- Exercise goal
Among the records below, find the lines containing "wireghost" and state only how many there are.

[Records from a collection]
= Beginning of Section =

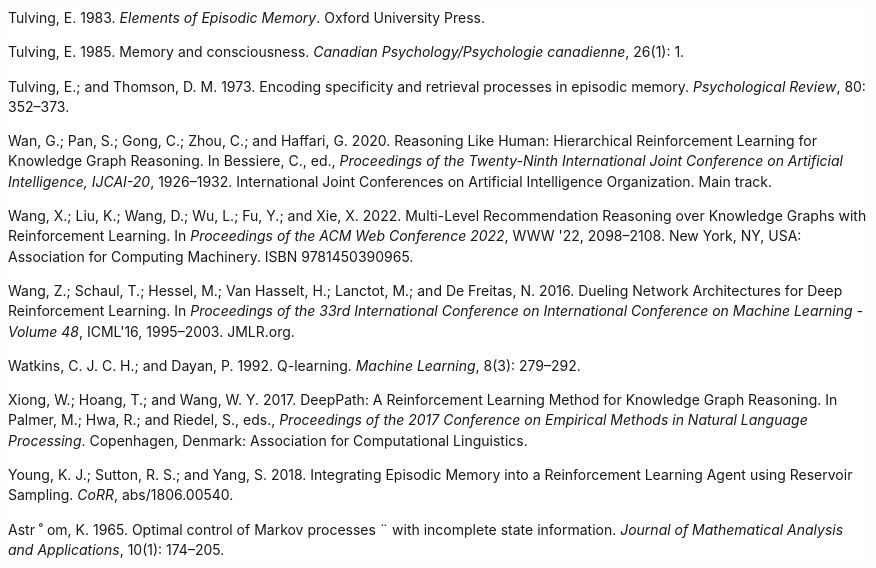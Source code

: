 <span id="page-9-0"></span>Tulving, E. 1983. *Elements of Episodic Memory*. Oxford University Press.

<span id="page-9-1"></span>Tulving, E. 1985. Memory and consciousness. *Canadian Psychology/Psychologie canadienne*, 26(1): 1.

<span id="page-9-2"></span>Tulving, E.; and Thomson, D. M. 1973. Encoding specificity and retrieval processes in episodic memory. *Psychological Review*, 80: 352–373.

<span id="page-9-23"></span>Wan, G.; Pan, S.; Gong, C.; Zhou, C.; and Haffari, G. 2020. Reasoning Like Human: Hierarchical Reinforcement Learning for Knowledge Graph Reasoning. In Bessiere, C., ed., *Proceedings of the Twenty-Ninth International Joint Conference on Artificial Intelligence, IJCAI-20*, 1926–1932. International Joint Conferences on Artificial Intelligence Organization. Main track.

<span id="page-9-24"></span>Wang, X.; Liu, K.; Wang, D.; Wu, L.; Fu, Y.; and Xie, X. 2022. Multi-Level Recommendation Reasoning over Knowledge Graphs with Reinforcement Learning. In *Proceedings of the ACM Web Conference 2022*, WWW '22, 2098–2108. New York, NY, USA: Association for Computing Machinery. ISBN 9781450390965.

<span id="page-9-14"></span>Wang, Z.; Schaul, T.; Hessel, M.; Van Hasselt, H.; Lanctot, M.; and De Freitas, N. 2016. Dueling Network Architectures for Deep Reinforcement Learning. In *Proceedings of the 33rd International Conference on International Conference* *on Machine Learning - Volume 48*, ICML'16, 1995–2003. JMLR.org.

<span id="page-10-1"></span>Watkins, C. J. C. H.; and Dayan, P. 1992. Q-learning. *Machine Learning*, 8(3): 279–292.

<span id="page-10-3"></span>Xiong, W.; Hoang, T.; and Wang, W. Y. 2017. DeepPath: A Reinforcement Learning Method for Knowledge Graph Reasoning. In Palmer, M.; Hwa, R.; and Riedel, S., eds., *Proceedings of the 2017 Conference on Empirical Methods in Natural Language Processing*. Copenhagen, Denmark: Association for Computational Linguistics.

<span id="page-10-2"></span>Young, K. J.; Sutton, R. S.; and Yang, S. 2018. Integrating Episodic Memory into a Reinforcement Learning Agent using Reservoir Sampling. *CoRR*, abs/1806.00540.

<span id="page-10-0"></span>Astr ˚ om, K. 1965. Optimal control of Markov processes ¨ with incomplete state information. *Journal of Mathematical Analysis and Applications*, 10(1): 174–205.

= End of Section =
= Beginning of Section =

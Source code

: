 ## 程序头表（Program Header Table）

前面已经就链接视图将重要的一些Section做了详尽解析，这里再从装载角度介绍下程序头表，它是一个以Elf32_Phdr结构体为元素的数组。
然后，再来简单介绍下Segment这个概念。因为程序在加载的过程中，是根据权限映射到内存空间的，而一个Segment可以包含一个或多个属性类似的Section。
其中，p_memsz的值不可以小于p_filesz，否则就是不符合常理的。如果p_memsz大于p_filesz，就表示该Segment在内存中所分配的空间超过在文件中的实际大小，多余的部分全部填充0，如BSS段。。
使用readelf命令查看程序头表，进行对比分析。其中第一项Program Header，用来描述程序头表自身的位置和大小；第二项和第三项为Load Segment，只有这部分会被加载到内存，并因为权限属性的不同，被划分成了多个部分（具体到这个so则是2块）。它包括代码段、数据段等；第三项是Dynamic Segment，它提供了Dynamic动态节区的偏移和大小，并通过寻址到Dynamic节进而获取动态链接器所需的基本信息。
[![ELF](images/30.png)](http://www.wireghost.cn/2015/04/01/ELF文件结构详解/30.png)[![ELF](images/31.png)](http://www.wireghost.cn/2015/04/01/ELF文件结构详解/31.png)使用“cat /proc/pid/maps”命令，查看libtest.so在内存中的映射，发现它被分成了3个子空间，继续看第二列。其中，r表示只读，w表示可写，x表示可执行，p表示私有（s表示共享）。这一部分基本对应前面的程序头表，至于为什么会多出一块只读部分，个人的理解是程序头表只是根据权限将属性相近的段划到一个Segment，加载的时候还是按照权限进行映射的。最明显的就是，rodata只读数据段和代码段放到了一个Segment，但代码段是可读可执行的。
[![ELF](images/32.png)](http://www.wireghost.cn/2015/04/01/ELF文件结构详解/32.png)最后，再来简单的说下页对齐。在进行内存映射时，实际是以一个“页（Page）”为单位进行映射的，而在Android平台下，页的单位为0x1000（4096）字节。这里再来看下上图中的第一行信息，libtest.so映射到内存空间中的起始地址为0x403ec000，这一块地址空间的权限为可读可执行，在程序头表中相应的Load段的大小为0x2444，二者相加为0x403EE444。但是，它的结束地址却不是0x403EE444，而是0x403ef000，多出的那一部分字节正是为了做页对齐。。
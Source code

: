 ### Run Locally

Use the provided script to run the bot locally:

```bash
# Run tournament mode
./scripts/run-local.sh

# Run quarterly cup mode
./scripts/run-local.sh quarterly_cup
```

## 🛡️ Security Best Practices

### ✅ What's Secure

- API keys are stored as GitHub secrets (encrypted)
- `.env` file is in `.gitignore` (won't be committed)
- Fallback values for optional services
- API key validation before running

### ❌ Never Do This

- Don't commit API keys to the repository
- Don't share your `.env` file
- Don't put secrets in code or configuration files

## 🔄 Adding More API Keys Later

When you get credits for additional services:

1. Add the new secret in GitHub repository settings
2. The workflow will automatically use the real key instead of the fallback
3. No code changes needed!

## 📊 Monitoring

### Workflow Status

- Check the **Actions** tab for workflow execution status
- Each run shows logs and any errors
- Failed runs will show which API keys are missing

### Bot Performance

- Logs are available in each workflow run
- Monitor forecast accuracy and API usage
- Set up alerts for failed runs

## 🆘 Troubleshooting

= End of Section =

- Output for this exercise
2